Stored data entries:

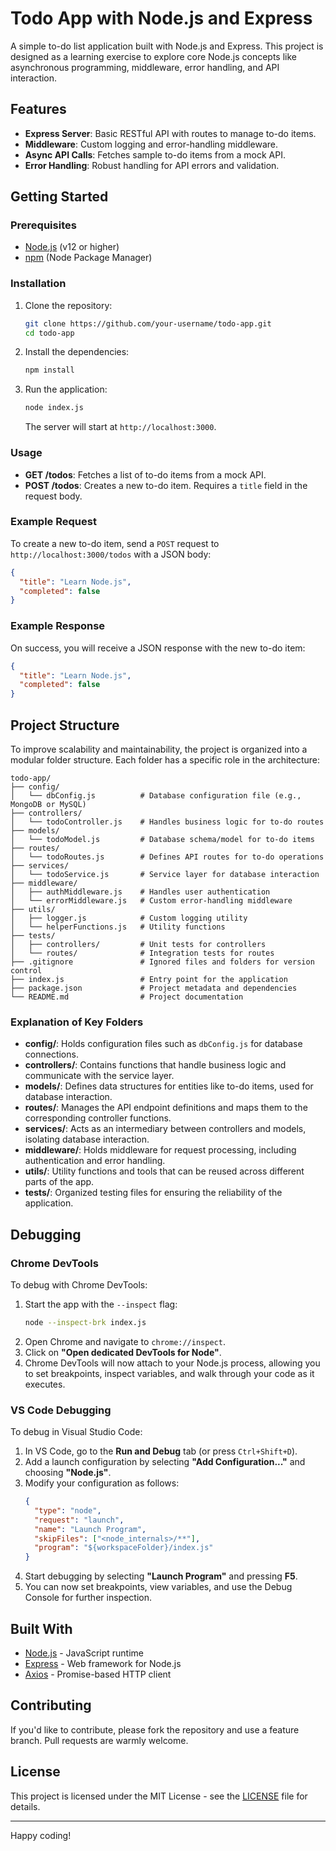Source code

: # Todo App with Node.js and Express

A simple to-do list application built with Node.js and Express. This project is designed as a learning exercise to explore core Node.js concepts like asynchronous programming, middleware, error handling, and API interaction. 

## Features
- **Express Server**: Basic RESTful API with routes to manage to-do items.
- **Middleware**: Custom logging and error-handling middleware.
- **Async API Calls**: Fetches sample to-do items from a mock API.
- **Error Handling**: Robust handling for API errors and validation.

## Getting Started

### Prerequisites
- [Node.js](https://nodejs.org/) (v12 or higher)
- [npm](https://www.npmjs.com/) (Node Package Manager)

### Installation
1. Clone the repository:
   ```bash
   git clone https://github.com/your-username/todo-app.git
   cd todo-app
   ```

2. Install the dependencies:
   ```bash
   npm install
   ```

3. Run the application:
   ```bash
   node index.js
   ```
   The server will start at `http://localhost:3000`.

### Usage
- **GET /todos**: Fetches a list of to-do items from a mock API.
- **POST /todos**: Creates a new to-do item. Requires a `title` field in the request body.

### Example Request
To create a new to-do item, send a `POST` request to `http://localhost:3000/todos` with a JSON body:
```json
{
  "title": "Learn Node.js",
  "completed": false
}
```

### Example Response
On success, you will receive a JSON response with the new to-do item:
```json
{
  "title": "Learn Node.js",
  "completed": false
}
```

## Project Structure

To improve scalability and maintainability, the project is organized into a modular folder structure. Each folder has a specific role in the architecture:

```
todo-app/
├── config/
│   └── dbConfig.js          # Database configuration file (e.g., MongoDB or MySQL)
├── controllers/
│   └── todoController.js    # Handles business logic for to-do routes
├── models/
│   └── todoModel.js         # Database schema/model for to-do items
├── routes/
│   └── todoRoutes.js        # Defines API routes for to-do operations
├── services/
│   └── todoService.js       # Service layer for database interaction
├── middleware/
│   ├── authMiddleware.js    # Handles user authentication
│   └── errorMiddleware.js   # Custom error-handling middleware
├── utils/
│   ├── logger.js            # Custom logging utility
│   └── helperFunctions.js   # Utility functions
├── tests/
│   ├── controllers/         # Unit tests for controllers
│   └── routes/              # Integration tests for routes
├── .gitignore               # Ignored files and folders for version control
├── index.js                 # Entry point for the application
├── package.json             # Project metadata and dependencies
└── README.md                # Project documentation
```

### Explanation of Key Folders
- **config/**: Holds configuration files such as `dbConfig.js` for database connections.
- **controllers/**: Contains functions that handle business logic and communicate with the service layer.
- **models/**: Defines data structures for entities like to-do items, used for database interaction.
- **routes/**: Manages the API endpoint definitions and maps them to the corresponding controller functions.
- **services/**: Acts as an intermediary between controllers and models, isolating database interaction.
- **middleware/**: Holds middleware for request processing, including authentication and error handling.
- **utils/**: Utility functions and tools that can be reused across different parts of the app.
- **tests/**: Organized testing files for ensuring the reliability of the application.

## Debugging

### Chrome DevTools
To debug with Chrome DevTools:
1. Start the app with the `--inspect` flag:
   ```bash
   node --inspect-brk index.js
   ```
2. Open Chrome and navigate to `chrome://inspect`.
3. Click on **"Open dedicated DevTools for Node"**. 
4. Chrome DevTools will now attach to your Node.js process, allowing you to set breakpoints, inspect variables, and walk through your code as it executes.

### VS Code Debugging
To debug in Visual Studio Code:
1. In VS Code, go to the **Run and Debug** tab (or press `Ctrl+Shift+D`).
2. Add a launch configuration by selecting **"Add Configuration..."** and choosing **"Node.js"**.
3. Modify your configuration as follows:
   ```json
   {
     "type": "node",
     "request": "launch",
     "name": "Launch Program",
     "skipFiles": ["<node_internals>/**"],
     "program": "${workspaceFolder}/index.js"
   }
   ```
4. Start debugging by selecting **"Launch Program"** and pressing **F5**. 
5. You can now set breakpoints, view variables, and use the Debug Console for further inspection.

## Built With
- [Node.js](https://nodejs.org/) - JavaScript runtime
- [Express](https://expressjs.com/) - Web framework for Node.js
- [Axios](https://axios-http.com/) - Promise-based HTTP client

## Contributing
If you'd like to contribute, please fork the repository and use a feature branch. Pull requests are warmly welcome.

## License
This project is licensed under the MIT License - see the [LICENSE](LICENSE) file for details.

---

Happy coding!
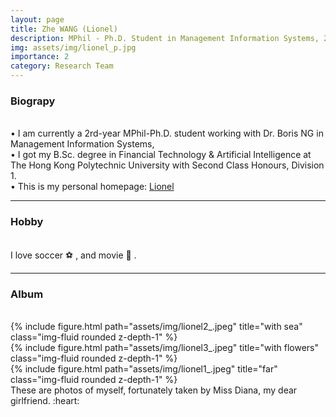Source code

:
 ```yaml
---
layout: page
title: Zhe WANG (Lionel)
description: MPhil - Ph.D. Student in Management Information Systems, 2023 – Present
img: assets/img/lionel_p.jpg
importance: 2
category: Research Team
---
```

### Biograpy
<br>
•   I am currently a 2rd-year MPhil-Ph.D. student working with Dr. Boris NG in Management Information Systems, <br>
•   I got my B.Sc. degree in Financial Technology & Artificial Intelligence at The Hong Kong Polytechnic University with Second Class Honours, Division 1.<br>
•   This is my personal homepage: <a href="https://zhe-wang0018.github.io/">Lionel</a> <br>

<!-- ---

### Research Interests

**Keywords: Responsible, Multimodal, Behavioral Analysis in Artificial Intelligence (R.M.B x AI)**

#### Overview
My research intersects at the confluence of **responsibility, multimodality, and behavioral analysis (R.M.B) within the domain of Artificial Intelligence (AI)**.  I am dedicated to advancing our understanding of AI systems through the lens of ethical frameworks, multimodal data integration, and behavioral insights.

#### Methods

- **Data Analytics**: Employ advanced techniques in machine learning and data science to analyze complex multimodal datasets. i.e.: Machine Learning, Deep Learning, Natural Language Processing, Computer Vision, Statistical Network Modeling, etc.

- **Empirical Research**: Conduct studies that test hypotheses in real-world settings, ensuring the ecological validity of findings. i.e.: Field/Lab Experiment, Econometrics, Survey, Structural Equation Modeling.

#### Objectives
The core aim of my research is to leverage real-world multimodal information to demystify and predict the behavior of three primary subjects:

- **AI Systems**: Unpacking the "black box" to understand decision-making processes and outcomes.
- **Customers**: Decoding patterns and preferences in user interaction with AI technologies.
- **Organizations**: Assessing the impact of AI adoption on business processes and culture.

#### Research Goals

- **To Enhance Responsibility in AI**: Develop methodologies that ensure AI systems are designed and deployed with ethical considerations at the forefront, promoting fairness, accountability, and transparency.

- **To Harness Multimodal Data**: Utilize diverse data streams (e.g., visual, textual, auditory, and sensory) to gain a holistic view of AI interactions and performance across various contexts.

- **To Understand Behavioral Dynamics**: Analyze the interplay between human and AI behaviors, with a focus on customer engagement and organizational change, to inform user-centric design and policy-making.

#### Expected Contributions

- **Academic**: Provide empirical evidence and theoretical frameworks that support the creation of responsible and effective AI systems, contributing to the scholarly discourse on AI ethics and behavior.

- **Practical**: Offer actionable insights for the development of next-generation AI systems that are attuned to the nuanced needs of users and organizations.

- **Regulatory**: Inform policy-makers with data-driven analyses that shape regulation and governance of AI technologies, ensuring societal welfare and technological advancement are aligned.

#### Summary

My research seeks to construct a supportive scaffold for the future of AI, one that is firmly rooted in responsible practices, enriched by diverse data, and guided by a nuanced comprehension of behavioral intricacies.  Through this, I aspire to contribute to the creation of AI systems that are not only intelligent but also equitable, usable, and benevolent. -->

---
### Hobby
<br>
I love soccer ⚽ , and movie 🎥 . 

---
### Album
<br>
<div class="row">
    <div class="col-sm mt-3 mt-md-0">
        {% include figure.html path="assets/img/lionel2_.jpeg" title="with sea" class="img-fluid rounded z-depth-1" %}
    </div>
    <div class="col-sm mt-3 mt-md-0">
        {% include figure.html path="assets/img/lionel3_.jpeg" title="with flowers" class="img-fluid rounded z-depth-1" %}
    </div>
    <div class="col-sm mt-3 mt-md-0">
        {% include figure.html path="assets/img/lionel1_.jpeg" title="far" class="img-fluid rounded z-depth-1" %}
    </div>
</div>
<div class="caption">
    These are photos of myself, fortunately taken by Miss Diana, my dear girlfriend. :heart:
</div>



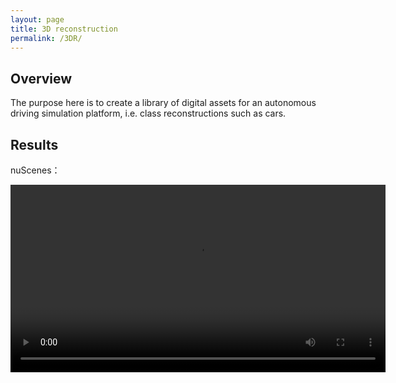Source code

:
 ```yaml
---
layout: page
title: 3D reconstruction
permalink: /3DR/
---
```


## Overview
The purpose here is to create a library of digital assets for an autonomous driving simulation platform, i.e. class reconstructions such as cars.

## Results
nuScenes：

<video width="600" height="300" controls >
      <source src="/nuScenes.mp4" type="video/mp4">
</videos>

CO3D(origin):
<video width="600" height="300" controls >
      <source src="/co3d.mp4" type="video/mp4">
</videos>

CO3D(unsupervised pose alignment reconstruction):
<video width="600" height="300" controls >
      <source src="/co3d_2.mp4" type="video/mp4">
</videos>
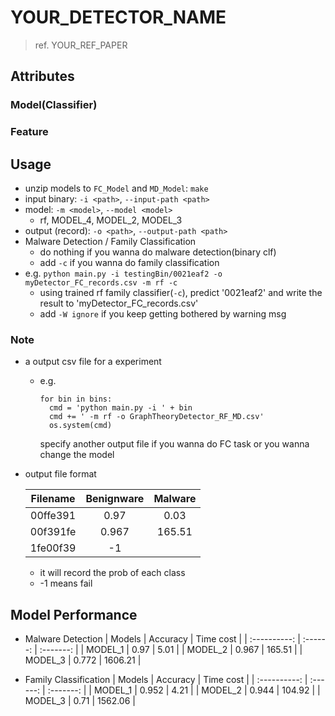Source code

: # YOUR_DETECTOR_NAME

> ref. YOUR_REF_PAPER

## Attributes

### Model(Classifier)

### Feature



## Usage
* unzip models to `FC_Model` and `MD_Model`: `make`
* input binary: `-i <path>`, `--input-path <path>`
* model: `-m <model>`, `--model <model>`
  * rf, MODEL_4, MODEL_2, MODEL_3
* output (record): `-o <path>`, `--output-path <path>`
* Malware Detection / Family Classification
    * do nothing if you wanna do malware detection(binary clf)  
    * add `-c` if you wanna do family classification 
* e.g.
    `python main.py -i testingBin/0021eaf2 -o myDetector_FC_records.csv -m rf -c`
    * using trained rf family classifier(`-c`), predict '0021eaf2' and write the result to 'myDetector_FC_records.csv'
    * add `-W ignore` if you keep getting bothered by warning msg

### Note
* a output csv file for a experiment
  * e.g.
    
    ```python=
    for bin in bins:
      cmd = 'python main.py -i ' + bin
      cmd += ' -m rf -o GraphTheoryDetector_RF_MD.csv'
      os.system(cmd)
    ```
    specify another output file if you wanna do FC task or you wanna change the model
* output file format

  |    Filename  | Benignware | Malware |
  | :----------: | :------: | :-------: |
  | 00ffe391     |   0.97   |   0.03    |
  |     00f391fe      |  0.967   |  165.51   |
  |     1fe00f39      |  -1   |    |
  * it will record the prob of each class
  * -1 means fail

## Model Performance
* Malware Detection
  |    Models    | Accuracy | Time cost |
  | :----------: | :------: | :-------: |
  |     MODEL_1  |   0.97   |   5.01    |
  |     MODEL_2  |  0.967   |  165.51   |
  |     MODEL_3  |  0.772   |  1606.21  |

* Family Classification
  |    Models    | Accuracy | Time cost |
  | :----------: | :------: | :-------: |
  |     MODEL_1  |  0.952   |   4.21    |
  |     MODEL_2  |  0.944   |  104.92   |
  |     MODEL_3  |   0.71   |  1562.06  |

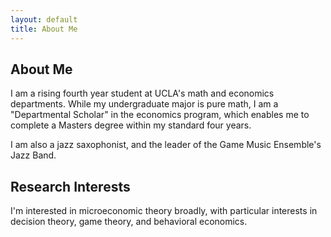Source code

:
 ```yaml
---
layout: default
title: About Me
---
```


## About Me
I am a rising fourth year student at UCLA's math and economics departments. While my undergraduate major is pure math, I am a "Departmental Scholar" in the economics program, which enables me to complete a Masters degree within my standard four years. 

I am also a jazz saxophonist, and the leader of the Game Music Ensemble's Jazz Band. 

## Research Interests
I'm interested in microeconomic theory broadly, with particular interests in decision theory, game theory, and behavioral economics. 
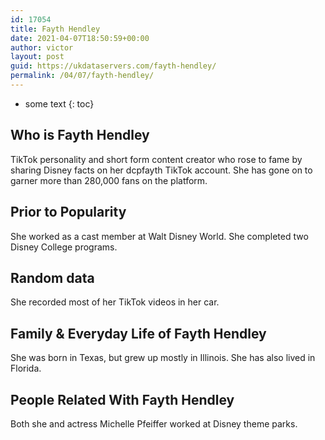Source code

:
 ```yaml
---
id: 17054
title: Fayth Hendley
date: 2021-04-07T18:50:59+00:00
author: victor
layout: post
guid: https://ukdataservers.com/fayth-hendley/
permalink: /04/07/fayth-hendley/
---
```


* some text
{: toc}


## Who is Fayth Hendley



TikTok personality and short form content creator who rose to fame by sharing Disney facts on her dcpfayth TikTok account. She has gone on to garner more than 280,000 fans on the platform.

                
                
                
## Prior to Popularity



She worked as a cast member at Walt Disney World. She completed two Disney College programs.

                
                
                
## Random data



She recorded most of her TikTok videos in her car.

                
                
                
## Family & Everyday Life of Fayth Hendley



She was born in Texas, but grew up mostly in Illinois. She has also lived in Florida.

                
                
                
## People Related With Fayth Hendley



Both she and actress Michelle Pfeiffer worked at Disney theme parks. 

                
              
            
          
          
          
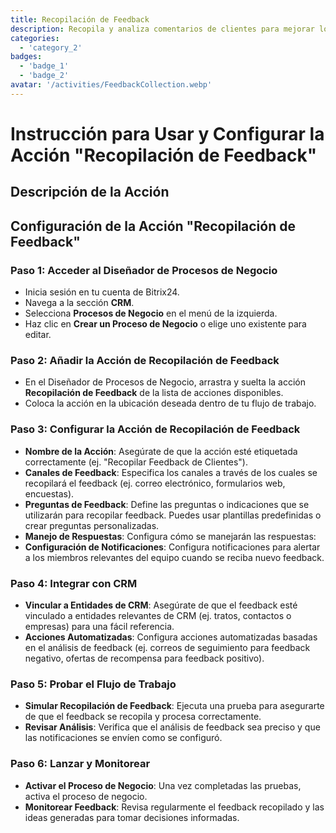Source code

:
 ```yaml
---
title: Recopilación de Feedback
description: Recopila y analiza comentarios de clientes para mejorar los servicios
categories: 
  - 'category_2'
badges: 
  - 'badge_1'
  - 'badge_2'
avatar: '/activities/FeedbackCollection.webp'
---
```


# Instrucción para Usar y Configurar la Acción "Recopilación de Feedback"

## Descripción de la Acción

## Configuración de la Acción "Recopilación de Feedback"

### Paso 1: Acceder al Diseñador de Procesos de Negocio
- Inicia sesión en tu cuenta de Bitrix24.
- Navega a la sección **CRM**.
- Selecciona **Procesos de Negocio** en el menú de la izquierda.
- Haz clic en **Crear un Proceso de Negocio** o elige uno existente para editar.

### Paso 2: Añadir la Acción de Recopilación de Feedback
- En el Diseñador de Procesos de Negocio, arrastra y suelta la acción **Recopilación de Feedback** de la lista de acciones disponibles.
- Coloca la acción en la ubicación deseada dentro de tu flujo de trabajo.

### Paso 3: Configurar la Acción de Recopilación de Feedback
- **Nombre de la Acción**: Asegúrate de que la acción esté etiquetada correctamente (ej. "Recopilar Feedback de Clientes").
- **Canales de Feedback**: Especifica los canales a través de los cuales se recopilará el feedback (ej. correo electrónico, formularios web, encuestas).
- **Preguntas de Feedback**: Define las preguntas o indicaciones que se utilizarán para recopilar feedback. Puedes usar plantillas predefinidas o crear preguntas personalizadas.
- **Manejo de Respuestas**: Configura cómo se manejarán las respuestas:
- **Configuración de Notificaciones**: Configura notificaciones para alertar a los miembros relevantes del equipo cuando se reciba nuevo feedback.

### Paso 4: Integrar con CRM
- **Vincular a Entidades de CRM**: Asegúrate de que el feedback esté vinculado a entidades relevantes de CRM (ej. tratos, contactos o empresas) para una fácil referencia.
- **Acciones Automatizadas**: Configura acciones automatizadas basadas en el análisis de feedback (ej. correos de seguimiento para feedback negativo, ofertas de recompensa para feedback positivo).

### Paso 5: Probar el Flujo de Trabajo
- **Simular Recopilación de Feedback**: Ejecuta una prueba para asegurarte de que el feedback se recopila y procesa correctamente.
- **Revisar Análisis**: Verifica que el análisis de feedback sea preciso y que las notificaciones se envíen como se configuró.

### Paso 6: Lanzar y Monitorear
- **Activar el Proceso de Negocio**: Una vez completadas las pruebas, activa el proceso de negocio.
- **Monitorear Feedback**: Revisa regularmente el feedback recopilado y las ideas generadas para tomar decisiones informadas.
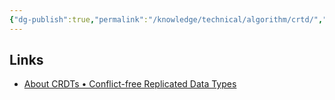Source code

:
 ```yaml
---
{"dg-publish":true,"permalink":"/knowledge/technical/algorithm/crtd/","noteIcon":""}
---
```


## Links
- [About CRDTs • Conflict-free Replicated Data Types](https://crdt.tech/)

== Try it ==
Matching lines for the string "variables": work out how many the records contain and write only the number.

== Solved problem ==
2